### Task to complete
Please set the lines down again exactly, from the top of the entries through the line that contains "[Added] windows service".

### Data to process
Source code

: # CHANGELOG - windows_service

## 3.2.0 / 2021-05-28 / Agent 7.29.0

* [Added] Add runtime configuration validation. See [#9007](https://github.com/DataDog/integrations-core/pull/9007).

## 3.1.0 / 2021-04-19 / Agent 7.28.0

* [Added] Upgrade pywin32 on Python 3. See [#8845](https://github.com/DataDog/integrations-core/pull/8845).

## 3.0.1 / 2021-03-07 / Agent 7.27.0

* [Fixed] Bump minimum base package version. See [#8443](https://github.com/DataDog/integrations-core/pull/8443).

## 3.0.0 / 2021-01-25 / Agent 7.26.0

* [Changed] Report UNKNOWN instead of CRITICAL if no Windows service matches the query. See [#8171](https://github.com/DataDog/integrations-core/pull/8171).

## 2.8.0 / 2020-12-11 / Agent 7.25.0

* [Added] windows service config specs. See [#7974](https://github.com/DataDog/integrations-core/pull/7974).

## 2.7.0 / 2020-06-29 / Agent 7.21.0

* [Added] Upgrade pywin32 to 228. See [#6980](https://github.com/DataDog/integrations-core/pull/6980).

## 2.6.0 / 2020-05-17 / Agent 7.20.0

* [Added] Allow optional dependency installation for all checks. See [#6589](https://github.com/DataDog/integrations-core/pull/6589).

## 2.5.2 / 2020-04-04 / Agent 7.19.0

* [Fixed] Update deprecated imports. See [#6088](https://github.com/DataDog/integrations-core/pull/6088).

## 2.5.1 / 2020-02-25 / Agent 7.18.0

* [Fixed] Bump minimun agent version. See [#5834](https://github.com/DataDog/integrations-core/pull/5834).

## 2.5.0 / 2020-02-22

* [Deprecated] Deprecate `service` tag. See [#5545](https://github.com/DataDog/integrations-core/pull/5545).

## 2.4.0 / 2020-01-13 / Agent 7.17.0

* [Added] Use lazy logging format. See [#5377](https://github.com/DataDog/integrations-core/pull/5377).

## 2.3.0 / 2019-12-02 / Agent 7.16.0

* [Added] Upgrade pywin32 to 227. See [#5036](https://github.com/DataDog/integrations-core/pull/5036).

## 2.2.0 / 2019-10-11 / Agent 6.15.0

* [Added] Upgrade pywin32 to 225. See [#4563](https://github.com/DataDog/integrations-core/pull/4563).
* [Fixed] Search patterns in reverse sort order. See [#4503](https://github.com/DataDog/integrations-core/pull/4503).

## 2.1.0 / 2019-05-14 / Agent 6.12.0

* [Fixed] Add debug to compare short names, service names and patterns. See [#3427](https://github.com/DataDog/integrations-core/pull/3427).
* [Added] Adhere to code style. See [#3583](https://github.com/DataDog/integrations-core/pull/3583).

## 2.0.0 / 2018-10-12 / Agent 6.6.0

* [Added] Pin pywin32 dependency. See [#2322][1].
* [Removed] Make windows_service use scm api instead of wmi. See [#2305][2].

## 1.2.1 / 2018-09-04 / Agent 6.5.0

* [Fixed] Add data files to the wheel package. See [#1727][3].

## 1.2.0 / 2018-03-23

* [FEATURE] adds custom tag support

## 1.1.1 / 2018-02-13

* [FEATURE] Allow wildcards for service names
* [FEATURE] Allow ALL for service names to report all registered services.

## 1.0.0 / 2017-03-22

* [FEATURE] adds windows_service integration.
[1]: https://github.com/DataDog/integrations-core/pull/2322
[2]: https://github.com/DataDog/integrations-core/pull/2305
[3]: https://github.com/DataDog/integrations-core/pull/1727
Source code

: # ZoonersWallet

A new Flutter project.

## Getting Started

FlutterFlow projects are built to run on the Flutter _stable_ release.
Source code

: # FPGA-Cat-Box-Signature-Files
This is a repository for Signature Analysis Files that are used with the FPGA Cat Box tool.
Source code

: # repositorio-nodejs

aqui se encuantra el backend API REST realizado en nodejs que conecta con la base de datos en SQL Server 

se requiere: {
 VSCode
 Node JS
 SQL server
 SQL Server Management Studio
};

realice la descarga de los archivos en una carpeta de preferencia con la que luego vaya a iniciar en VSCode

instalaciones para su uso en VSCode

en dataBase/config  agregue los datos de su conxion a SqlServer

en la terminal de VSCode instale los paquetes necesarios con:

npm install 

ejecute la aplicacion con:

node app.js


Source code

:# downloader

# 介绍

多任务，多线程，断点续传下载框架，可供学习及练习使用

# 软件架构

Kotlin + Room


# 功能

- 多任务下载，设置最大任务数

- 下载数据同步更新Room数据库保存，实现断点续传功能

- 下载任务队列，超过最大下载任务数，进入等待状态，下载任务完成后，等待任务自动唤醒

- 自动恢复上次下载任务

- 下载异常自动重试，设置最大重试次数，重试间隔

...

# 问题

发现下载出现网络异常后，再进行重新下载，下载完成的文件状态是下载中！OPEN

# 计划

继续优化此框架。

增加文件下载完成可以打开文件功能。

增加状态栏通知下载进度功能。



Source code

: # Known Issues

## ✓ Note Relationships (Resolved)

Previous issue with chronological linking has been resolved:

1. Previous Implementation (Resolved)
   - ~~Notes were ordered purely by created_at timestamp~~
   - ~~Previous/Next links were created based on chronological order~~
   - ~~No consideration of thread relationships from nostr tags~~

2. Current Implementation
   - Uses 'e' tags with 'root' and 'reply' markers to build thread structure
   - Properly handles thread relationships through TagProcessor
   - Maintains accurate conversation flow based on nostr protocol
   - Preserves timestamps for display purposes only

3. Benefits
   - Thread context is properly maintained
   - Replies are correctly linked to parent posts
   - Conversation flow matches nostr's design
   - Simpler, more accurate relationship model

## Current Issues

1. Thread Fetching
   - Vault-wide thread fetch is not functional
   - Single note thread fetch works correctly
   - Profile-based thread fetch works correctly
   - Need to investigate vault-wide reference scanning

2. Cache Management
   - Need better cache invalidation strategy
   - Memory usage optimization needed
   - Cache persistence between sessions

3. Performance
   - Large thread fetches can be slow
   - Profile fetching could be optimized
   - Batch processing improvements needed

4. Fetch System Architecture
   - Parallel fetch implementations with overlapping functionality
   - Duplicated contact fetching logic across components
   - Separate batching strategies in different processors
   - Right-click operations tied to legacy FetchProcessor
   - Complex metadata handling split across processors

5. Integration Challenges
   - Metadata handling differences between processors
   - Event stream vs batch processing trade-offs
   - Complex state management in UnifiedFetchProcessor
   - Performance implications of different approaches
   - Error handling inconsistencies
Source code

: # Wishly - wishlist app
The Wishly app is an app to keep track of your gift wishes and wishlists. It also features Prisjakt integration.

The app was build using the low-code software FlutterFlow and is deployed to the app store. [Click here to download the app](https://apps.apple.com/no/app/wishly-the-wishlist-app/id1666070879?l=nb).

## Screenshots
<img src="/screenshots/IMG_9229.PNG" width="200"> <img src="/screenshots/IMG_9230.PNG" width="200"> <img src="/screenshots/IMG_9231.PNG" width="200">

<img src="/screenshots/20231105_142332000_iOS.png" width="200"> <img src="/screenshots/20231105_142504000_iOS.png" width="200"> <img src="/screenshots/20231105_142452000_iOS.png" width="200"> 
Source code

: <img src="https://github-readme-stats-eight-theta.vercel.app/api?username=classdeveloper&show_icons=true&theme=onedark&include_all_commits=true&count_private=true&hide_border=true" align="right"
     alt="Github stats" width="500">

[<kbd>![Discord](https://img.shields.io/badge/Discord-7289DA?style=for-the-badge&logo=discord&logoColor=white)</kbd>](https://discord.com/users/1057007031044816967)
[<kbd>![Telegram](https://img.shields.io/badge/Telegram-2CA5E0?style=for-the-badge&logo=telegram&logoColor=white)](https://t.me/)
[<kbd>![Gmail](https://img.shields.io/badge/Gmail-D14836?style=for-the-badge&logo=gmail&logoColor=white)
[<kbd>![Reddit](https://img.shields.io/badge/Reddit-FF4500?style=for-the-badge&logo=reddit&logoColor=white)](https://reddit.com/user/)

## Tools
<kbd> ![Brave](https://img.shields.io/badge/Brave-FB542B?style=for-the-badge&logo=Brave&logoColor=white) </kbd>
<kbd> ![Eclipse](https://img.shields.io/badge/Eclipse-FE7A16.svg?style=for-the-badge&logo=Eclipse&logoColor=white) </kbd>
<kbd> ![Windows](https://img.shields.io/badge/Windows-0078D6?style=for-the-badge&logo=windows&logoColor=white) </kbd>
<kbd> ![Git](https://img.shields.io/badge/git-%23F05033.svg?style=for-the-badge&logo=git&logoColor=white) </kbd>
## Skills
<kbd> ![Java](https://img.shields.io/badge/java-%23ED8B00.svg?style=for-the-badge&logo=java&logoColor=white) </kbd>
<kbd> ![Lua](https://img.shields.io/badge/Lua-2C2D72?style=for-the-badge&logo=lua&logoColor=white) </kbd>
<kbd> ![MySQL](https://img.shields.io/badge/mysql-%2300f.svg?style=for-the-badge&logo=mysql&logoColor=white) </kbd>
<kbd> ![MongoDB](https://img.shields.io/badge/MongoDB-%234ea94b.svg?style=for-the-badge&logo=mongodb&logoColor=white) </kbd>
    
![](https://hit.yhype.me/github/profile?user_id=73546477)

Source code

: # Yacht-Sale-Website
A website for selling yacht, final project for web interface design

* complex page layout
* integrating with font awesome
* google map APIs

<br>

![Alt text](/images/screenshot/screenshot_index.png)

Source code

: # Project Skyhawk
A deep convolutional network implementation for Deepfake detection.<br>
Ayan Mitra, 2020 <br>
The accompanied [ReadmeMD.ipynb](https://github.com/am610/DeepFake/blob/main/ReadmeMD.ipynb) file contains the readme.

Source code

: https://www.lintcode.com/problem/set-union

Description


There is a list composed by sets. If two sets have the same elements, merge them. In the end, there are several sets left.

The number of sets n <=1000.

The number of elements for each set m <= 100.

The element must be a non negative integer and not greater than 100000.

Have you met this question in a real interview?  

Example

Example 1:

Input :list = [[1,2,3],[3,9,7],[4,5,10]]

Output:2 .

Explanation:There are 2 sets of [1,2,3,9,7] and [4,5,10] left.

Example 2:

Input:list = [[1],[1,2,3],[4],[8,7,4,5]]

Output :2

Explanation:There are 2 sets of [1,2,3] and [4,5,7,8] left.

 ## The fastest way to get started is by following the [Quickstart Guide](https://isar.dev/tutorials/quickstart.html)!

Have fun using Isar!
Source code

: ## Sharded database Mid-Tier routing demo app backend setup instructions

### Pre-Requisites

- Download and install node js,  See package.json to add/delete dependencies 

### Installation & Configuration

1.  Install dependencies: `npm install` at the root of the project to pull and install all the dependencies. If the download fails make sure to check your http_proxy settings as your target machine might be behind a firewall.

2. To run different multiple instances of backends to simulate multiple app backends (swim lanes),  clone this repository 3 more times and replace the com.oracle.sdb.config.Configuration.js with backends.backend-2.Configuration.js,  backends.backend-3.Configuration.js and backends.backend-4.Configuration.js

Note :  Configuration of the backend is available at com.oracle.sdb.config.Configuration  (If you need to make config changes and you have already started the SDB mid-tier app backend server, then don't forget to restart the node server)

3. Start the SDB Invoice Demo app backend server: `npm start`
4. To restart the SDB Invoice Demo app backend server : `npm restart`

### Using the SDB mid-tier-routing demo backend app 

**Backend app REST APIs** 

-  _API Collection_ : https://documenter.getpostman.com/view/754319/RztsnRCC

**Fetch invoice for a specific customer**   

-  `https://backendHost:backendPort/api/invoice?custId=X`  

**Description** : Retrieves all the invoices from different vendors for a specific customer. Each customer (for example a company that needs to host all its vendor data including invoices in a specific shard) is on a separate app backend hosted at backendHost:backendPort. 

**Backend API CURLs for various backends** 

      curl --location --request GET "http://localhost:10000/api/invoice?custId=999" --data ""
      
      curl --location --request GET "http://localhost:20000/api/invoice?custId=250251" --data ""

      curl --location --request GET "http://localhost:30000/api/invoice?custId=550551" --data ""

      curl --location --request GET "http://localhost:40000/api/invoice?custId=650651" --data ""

### Your solution
Source code

: # CHANGELOG - windows_service

## 3.2.0 / 2021-05-28 / Agent 7.29.0

* [Added] Add runtime configuration validation. See [#9007](https://github.com/DataDog/integrations-core/pull/9007).

## 3.1.0 / 2021-04-19 / Agent 7.28.0

* [Added] Upgrade pywin32 on Python 3. See [#8845](https://github.com/DataDog/integrations-core/pull/8845).

## 3.0.1 / 2021-03-07 / Agent 7.27.0

* [Fixed] Bump minimum base package version. See [#8443](https://github.com/DataDog/integrations-core/pull/8443).

## 3.0.0 / 2021-01-25 / Agent 7.26.0

* [Changed] Report UNKNOWN instead of CRITICAL if no Windows service matches the query. See [#8171](https://github.com/DataDog/integrations-core/pull/8171).

## 2.8.0 / 2020-12-11 / Agent 7.25.0

* [Added] windows service config specs. See [#7974](https://github.com/DataDog/integrations-core/pull/7974).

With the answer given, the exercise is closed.